Challenging the Nation from Without
How do literary texts engage with or resist international markets, translation economies, and the frameworks of world literature? How does global circulation reframe national literatures, and to what extent does world literature reproduce or undo nationalist logics?
Reimagining the Nation through Literary Figures and Narratives
Which authors have historically defined the contours of national literature, and how have they constructed or contested narratives of nationalism? How do literary texts challenge imperial histories, and how are national identities reconfigured in postcolonial and post–Cold War contexts? Individual authors may reveal more as they defy national limitations by writing in multiple languages (Samuel Becket, Vladimir Nabokov, Milan Kundera, Jhumpa Lahiri, Ngũgĩ wa Thiong'o, etc.), in creoles, etc.
Please submit a 250-word proposal by October 2nd.
Schedule
Papers
Speaker Bio
Eleanor Zhang is a PhD student in German Studies at the University of Lausanne, working as a doctoral researcher within a project funded by the Swiss National Science Foundation on Switzerland’s publishing scene as a site of transit for international literature.
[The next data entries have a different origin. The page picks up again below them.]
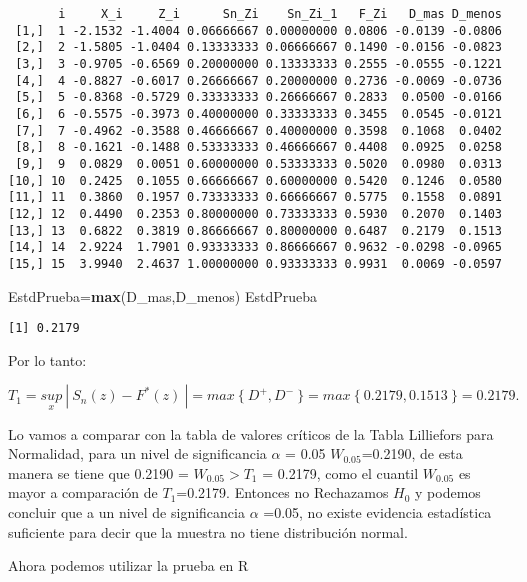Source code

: \documentclass[
  a4paper,
  oneside,
  openany]{book}
\newenvironment{Shaded}{\begin{snugshade}}{\end{snugshade}}
\newcommand{\FunctionTok}[1]{\textcolor[rgb]{0.13,0.29,0.53}{\textbf{#1}}}
\newcommand{\NormalTok}[1]{#1}
\newcommand{\OtherTok}[1]{\textcolor[rgb]{0.56,0.35,0.01}{#1}}
\begin{document}
\begin{verbatim}
       i     X_i     Z_i      Sn_Zi    Sn_Zi_1   F_Zi   D_mas D_menos
 [1,]  1 -2.1532 -1.4004 0.06666667 0.00000000 0.0806 -0.0139 -0.0806
 [2,]  2 -1.5805 -1.0404 0.13333333 0.06666667 0.1490 -0.0156 -0.0823
 [3,]  3 -0.9705 -0.6569 0.20000000 0.13333333 0.2555 -0.0555 -0.1221
 [4,]  4 -0.8827 -0.6017 0.26666667 0.20000000 0.2736 -0.0069 -0.0736
 [5,]  5 -0.8368 -0.5729 0.33333333 0.26666667 0.2833  0.0500 -0.0166
 [6,]  6 -0.5575 -0.3973 0.40000000 0.33333333 0.3455  0.0545 -0.0121
 [7,]  7 -0.4962 -0.3588 0.46666667 0.40000000 0.3598  0.1068  0.0402
 [8,]  8 -0.1621 -0.1488 0.53333333 0.46666667 0.4408  0.0925  0.0258
 [9,]  9  0.0829  0.0051 0.60000000 0.53333333 0.5020  0.0980  0.0313
[10,] 10  0.2425  0.1055 0.66666667 0.60000000 0.5420  0.1246  0.0580
[11,] 11  0.3860  0.1957 0.73333333 0.66666667 0.5775  0.1558  0.0891
[12,] 12  0.4490  0.2353 0.80000000 0.73333333 0.5930  0.2070  0.1403
[13,] 13  0.6822  0.3819 0.86666667 0.80000000 0.6487  0.2179  0.1513
[14,] 14  2.9224  1.7901 0.93333333 0.86666667 0.9632 -0.0298 -0.0965
[15,] 15  3.9940  2.4637 1.00000000 0.93333333 0.9931  0.0069 -0.0597
\end{verbatim}

\begin{Shaded}
\begin{Highlighting}[]
\NormalTok{EstdPrueba}\OtherTok{=}\FunctionTok{max}\NormalTok{(D\_mas,D\_menos)}
\NormalTok{EstdPrueba}
\end{Highlighting}
\end{Shaded}

\begin{verbatim}
[1] 0.2179
\end{verbatim}

Por lo tanto:

\[T_{1}=\underset{x}{sup} \ | \ S_{n}(z)-F^*(z)\ |=max \ \{\ D^+,D^- \ \}=max \ \{ \  0.2179,0.1513 \ \}=0.2179. \]

Lo vamos a comparar con la tabla de valores críticos de la Tabla Lilliefors para Normalidad, para un nivel de significancia \(\alpha\) = 0.05 \(W_{0.05}\)=0.2190, de esta manera se tiene que 0.2190 = \(W_{0.05} > T_{1}\) = 0.2179, como el cuantil \(W_{0.05}\) es mayor a comparación de \(T_{1}\)=0.2179.
Entonces no Rechazamos \(H_0\) y podemos concluir que a un nivel de significancia \(\alpha\) =0.05, no existe evidencia estadística suficiente para decir que la muestra no tiene distribución normal.

Ahora podemos utilizar la prueba en R
\end{document}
Before their PhD, Eleanor completed an MPhil in Film and Screen Studies at the University of Cambridge, and holds a BA in Modern Languages from the University of Oxford.
Speaker Bio
Studied English, German, Romance, and Slavic studies at the Universities of Trento, Dresden, Rouen, and Vienna. Since 2023 PhD student in Comparative Literature at the University of Vienna. Former ifk Junior Fellow (Vienna). Currently recipient of Marietta Blau Stipend. Research stays at University Ca' Foscari (Venice), University of Tokyo and Institute of World Literature (Bratislava). Interests: publishing, Central European lit., literary mediation, dandyism, fin-de-siècle, modernity theories.
Speaker Bio
Robert L. Colson is Associate Professor of Interdisciplinary Humanities at Brigham Young University. His work, which focuses primarily on modern and contemporary fiction, has appeared in ARIEL, Research in African Literatures, ISLE: Interdisciplinary Studies in Literature and the Environment, and James Joyce Quarterly. He is currently at work on a book project titled Novel Forms of Nationalism.
Speaker Bio
Tatevik Gyulamiryan is Associate Professor of Spanish at Hope College. She authored The Transnational Hero: Re-accentuations of Don Quixote in the Novel (Juan de la Cuesta, 2024), and is the co-editor of A Character Named Cervantes: On Screen, on Stage, and on the Page (University of Toronto Press, 2025). She has also published various articles with a focus on Cervantes and comparative studies, Bakhtin and his notion of re-accentuation, as well as literature informed by cognitive approaches.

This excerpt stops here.